I created a loop to wait 3 seconds before trying again, and I only let it run about 15 seconds before it times out and kills the program. I previously input a counter to see if the program looped the correct amount of times. On occasion, it terminated the program execution on the first iteration. The last handful of tests seem to be working fine, but I'm wondering if there isn't a better way to accomplishing the same task?

This is the function that is causing a problem. In the for loop, download = driver.find_element_by_xpath('//*[@id=\"pagination-element-top\"]/div/div[1]/a') seems to throw an error, but only on occasion.

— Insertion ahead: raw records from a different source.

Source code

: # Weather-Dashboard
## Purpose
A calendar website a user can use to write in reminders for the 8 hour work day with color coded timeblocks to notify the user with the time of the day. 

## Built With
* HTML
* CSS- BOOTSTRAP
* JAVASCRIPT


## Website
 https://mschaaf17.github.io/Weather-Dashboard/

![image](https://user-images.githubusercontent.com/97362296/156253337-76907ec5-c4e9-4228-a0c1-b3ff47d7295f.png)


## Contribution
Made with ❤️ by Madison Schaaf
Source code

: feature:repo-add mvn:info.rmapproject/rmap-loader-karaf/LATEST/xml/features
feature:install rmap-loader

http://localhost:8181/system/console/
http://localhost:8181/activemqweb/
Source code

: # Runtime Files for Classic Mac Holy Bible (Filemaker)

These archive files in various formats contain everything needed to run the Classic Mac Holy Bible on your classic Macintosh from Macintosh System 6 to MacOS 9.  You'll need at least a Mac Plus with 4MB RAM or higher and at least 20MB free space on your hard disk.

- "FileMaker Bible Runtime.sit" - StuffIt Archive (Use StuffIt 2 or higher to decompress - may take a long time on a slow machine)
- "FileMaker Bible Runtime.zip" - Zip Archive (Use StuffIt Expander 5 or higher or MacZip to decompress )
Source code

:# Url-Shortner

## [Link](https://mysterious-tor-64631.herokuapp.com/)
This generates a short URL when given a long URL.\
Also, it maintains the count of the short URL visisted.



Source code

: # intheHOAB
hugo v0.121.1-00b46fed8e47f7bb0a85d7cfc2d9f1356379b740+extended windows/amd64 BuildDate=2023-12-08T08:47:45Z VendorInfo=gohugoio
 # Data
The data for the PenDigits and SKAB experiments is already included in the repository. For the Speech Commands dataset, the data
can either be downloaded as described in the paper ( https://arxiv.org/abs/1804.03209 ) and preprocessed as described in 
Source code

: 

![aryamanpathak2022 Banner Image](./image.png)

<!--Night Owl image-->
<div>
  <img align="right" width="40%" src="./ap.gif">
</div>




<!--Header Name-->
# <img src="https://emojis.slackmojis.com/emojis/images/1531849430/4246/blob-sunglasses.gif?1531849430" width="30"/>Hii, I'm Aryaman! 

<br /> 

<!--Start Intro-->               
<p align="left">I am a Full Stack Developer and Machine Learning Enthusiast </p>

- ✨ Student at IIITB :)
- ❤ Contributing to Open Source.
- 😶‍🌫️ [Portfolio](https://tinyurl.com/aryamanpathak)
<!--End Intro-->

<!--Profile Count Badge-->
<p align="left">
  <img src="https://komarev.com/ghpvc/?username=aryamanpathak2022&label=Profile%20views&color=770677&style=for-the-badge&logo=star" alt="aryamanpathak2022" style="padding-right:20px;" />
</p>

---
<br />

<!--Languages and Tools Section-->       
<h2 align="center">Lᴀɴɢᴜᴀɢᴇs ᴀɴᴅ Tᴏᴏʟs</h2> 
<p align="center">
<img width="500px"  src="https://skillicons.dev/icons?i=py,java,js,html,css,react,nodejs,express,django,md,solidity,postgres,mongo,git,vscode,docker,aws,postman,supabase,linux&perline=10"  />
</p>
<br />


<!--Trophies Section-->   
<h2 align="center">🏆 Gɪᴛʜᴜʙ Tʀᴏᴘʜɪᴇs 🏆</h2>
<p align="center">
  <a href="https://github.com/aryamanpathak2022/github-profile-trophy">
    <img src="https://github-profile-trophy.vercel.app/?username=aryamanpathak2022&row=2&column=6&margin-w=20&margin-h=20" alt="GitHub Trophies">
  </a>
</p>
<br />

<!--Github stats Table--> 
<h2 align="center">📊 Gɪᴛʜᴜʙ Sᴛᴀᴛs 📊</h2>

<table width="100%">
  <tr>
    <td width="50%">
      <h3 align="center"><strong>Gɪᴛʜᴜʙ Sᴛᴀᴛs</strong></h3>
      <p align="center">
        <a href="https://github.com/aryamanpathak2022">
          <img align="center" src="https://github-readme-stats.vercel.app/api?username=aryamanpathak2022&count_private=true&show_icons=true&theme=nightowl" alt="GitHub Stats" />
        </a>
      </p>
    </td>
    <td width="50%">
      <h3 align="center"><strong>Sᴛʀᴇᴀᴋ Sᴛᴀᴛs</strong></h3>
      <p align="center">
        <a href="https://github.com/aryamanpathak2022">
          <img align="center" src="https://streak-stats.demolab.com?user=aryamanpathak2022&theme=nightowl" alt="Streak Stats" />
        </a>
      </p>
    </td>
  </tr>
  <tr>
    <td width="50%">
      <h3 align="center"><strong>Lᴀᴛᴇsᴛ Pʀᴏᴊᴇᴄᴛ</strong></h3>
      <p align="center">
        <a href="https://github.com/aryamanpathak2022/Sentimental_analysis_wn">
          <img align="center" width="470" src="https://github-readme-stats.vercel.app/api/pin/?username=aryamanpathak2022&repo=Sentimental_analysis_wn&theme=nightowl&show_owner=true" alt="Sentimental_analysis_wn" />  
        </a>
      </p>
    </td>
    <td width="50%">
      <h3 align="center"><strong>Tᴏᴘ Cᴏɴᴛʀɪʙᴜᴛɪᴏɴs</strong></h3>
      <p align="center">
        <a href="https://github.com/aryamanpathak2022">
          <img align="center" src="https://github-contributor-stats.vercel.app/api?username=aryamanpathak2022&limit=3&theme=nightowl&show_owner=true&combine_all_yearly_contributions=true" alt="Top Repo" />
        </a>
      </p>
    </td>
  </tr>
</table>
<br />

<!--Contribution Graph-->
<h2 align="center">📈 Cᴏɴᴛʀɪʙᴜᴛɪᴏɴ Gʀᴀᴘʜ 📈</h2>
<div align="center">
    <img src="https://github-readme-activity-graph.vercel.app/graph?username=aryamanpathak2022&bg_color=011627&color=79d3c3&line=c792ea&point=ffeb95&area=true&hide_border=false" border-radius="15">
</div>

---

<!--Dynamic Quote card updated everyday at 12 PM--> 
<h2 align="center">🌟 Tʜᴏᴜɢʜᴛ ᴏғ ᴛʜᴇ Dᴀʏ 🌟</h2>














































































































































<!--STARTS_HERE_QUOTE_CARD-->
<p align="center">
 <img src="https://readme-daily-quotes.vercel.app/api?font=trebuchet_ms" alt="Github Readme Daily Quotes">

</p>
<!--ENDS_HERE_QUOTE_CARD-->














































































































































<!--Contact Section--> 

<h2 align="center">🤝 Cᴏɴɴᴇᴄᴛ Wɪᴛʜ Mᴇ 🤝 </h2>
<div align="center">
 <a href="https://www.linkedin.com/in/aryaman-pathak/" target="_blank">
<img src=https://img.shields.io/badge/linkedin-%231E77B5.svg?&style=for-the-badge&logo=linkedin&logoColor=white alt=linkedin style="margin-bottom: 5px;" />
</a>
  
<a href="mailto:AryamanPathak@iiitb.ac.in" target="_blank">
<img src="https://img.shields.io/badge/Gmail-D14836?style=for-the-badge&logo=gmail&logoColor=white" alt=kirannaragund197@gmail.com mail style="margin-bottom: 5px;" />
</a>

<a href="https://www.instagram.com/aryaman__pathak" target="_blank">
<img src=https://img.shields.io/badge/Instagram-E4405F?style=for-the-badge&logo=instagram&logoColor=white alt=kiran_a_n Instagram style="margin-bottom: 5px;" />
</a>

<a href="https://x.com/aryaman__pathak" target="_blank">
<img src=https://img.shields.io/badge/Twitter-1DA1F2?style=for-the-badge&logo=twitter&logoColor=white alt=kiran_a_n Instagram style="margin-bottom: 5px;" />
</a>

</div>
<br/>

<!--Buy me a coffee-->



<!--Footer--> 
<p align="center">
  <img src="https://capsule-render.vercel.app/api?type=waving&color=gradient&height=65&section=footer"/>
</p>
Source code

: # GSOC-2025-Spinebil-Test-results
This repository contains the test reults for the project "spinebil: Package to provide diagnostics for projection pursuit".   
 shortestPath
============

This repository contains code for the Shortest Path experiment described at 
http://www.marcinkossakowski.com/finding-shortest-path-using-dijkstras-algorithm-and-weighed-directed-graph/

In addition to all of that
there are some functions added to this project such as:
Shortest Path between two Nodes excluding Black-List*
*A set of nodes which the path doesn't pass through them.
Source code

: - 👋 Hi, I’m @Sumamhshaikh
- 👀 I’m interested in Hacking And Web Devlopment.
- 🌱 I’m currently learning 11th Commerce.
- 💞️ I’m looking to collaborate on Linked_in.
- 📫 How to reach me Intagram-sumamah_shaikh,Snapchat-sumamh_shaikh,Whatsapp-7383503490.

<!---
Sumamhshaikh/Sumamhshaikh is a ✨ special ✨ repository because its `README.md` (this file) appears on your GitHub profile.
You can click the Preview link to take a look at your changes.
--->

def search_dates(url, date):

    options = webdriver.ChromeOptions()
    prefs = {"download.default_directory": os.getcwd()}
    options.add_experimental_option("prefs", prefs)
    driver = webdriver.Chrome(options=options)
    driver.get(url)
    date_selector = driver.find_element_by_class_name("date-range-container ")
    start_date = date_selector.find_element_by_id("startDateId")
    if datetime.now().year == 2019:
        start_date.send_keys("1//1/2019")
    else:
        start_date.send_keys("1/1/" + str(datetime.now().year))
    end_date = date_selector.find_element_by_id("endDateId")
    end_date.send_keys(date)
    button = driver.find_element_by_class_name("msl-button.msl-button-green")
    button.send_keys(Keys.ENTER)
    csv_fn = ''
    for i in range(5):
        time.sleep(3)
        download = driver.find_element_by_xpath('//*[@id=\"pagination-element-top\"]/div/div[1]/a')
        download.send_keys(Keys.ENTER)
        # Gets the name of the csv file
        csv_fn = download.get_attribute("download")
        try:
            if os.path.exists(csv_fn):
                driver.close()
                break
            else:
                continue
        except Exception as e:
            print(str(e))
            sys.exit(0)
    return csv_fn

This is my function to parse the csv file. I'm using python pandas to parse the csv file into a DataFrame.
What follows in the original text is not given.